Information shown:
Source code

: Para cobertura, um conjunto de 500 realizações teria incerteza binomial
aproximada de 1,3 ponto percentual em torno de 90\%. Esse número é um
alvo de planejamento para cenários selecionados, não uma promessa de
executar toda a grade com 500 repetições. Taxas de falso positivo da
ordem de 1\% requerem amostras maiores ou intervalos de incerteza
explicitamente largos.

---

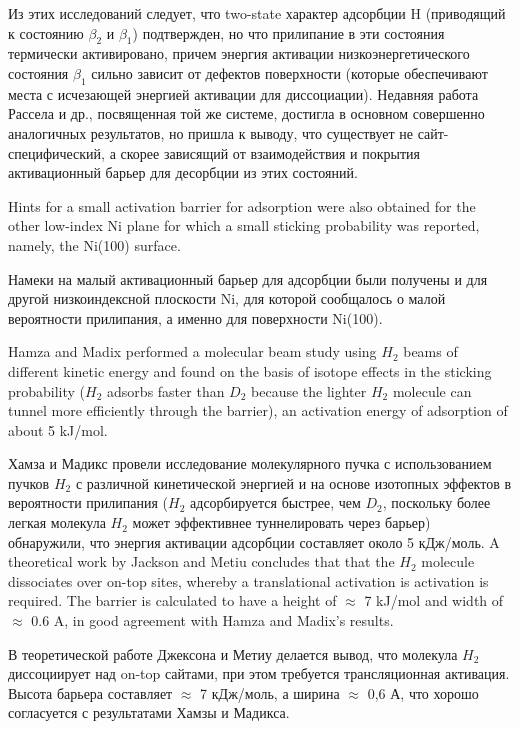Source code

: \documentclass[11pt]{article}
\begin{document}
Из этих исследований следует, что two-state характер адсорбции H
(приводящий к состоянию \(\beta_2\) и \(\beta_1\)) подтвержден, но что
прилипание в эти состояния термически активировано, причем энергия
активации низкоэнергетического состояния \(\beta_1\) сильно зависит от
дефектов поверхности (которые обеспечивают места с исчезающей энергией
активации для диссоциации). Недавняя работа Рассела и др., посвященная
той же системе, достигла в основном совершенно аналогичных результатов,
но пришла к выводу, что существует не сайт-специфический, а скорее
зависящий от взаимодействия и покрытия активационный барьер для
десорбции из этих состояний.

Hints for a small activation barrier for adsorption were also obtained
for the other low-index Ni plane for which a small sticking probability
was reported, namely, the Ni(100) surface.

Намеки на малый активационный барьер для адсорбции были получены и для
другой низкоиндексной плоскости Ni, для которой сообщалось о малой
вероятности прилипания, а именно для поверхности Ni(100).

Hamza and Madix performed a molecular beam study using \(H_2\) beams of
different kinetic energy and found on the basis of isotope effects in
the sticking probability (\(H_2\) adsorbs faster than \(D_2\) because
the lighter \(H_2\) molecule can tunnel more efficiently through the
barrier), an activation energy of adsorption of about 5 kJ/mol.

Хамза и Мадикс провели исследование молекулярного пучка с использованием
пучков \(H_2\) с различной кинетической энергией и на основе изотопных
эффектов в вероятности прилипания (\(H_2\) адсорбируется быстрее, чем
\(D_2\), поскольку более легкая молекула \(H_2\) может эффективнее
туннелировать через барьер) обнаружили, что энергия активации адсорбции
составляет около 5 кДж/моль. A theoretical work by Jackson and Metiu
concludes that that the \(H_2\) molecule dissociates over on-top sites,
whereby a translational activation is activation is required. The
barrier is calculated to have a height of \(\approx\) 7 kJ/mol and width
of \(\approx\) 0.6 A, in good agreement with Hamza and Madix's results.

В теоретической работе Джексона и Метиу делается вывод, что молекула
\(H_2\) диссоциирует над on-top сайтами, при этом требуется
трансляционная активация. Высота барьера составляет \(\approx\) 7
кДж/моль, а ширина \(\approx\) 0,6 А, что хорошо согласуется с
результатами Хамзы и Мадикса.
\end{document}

Task details:
Take from the material above the lines running from the one with "прилипание в эти" through the one with "той же системе, достигла", and repeat them exactly, with nothing else.

Answer to this task:
прилипание в эти состояния термически активировано, причем энергия
активации низкоэнергетического состояния \(\beta_1\) сильно зависит от
дефектов поверхности (которые обеспечивают места с исчезающей энергией
активации для диссоциации). Недавняя работа Рассела и др., посвященная
той же системе, достигла в основном совершенно аналогичных результатов,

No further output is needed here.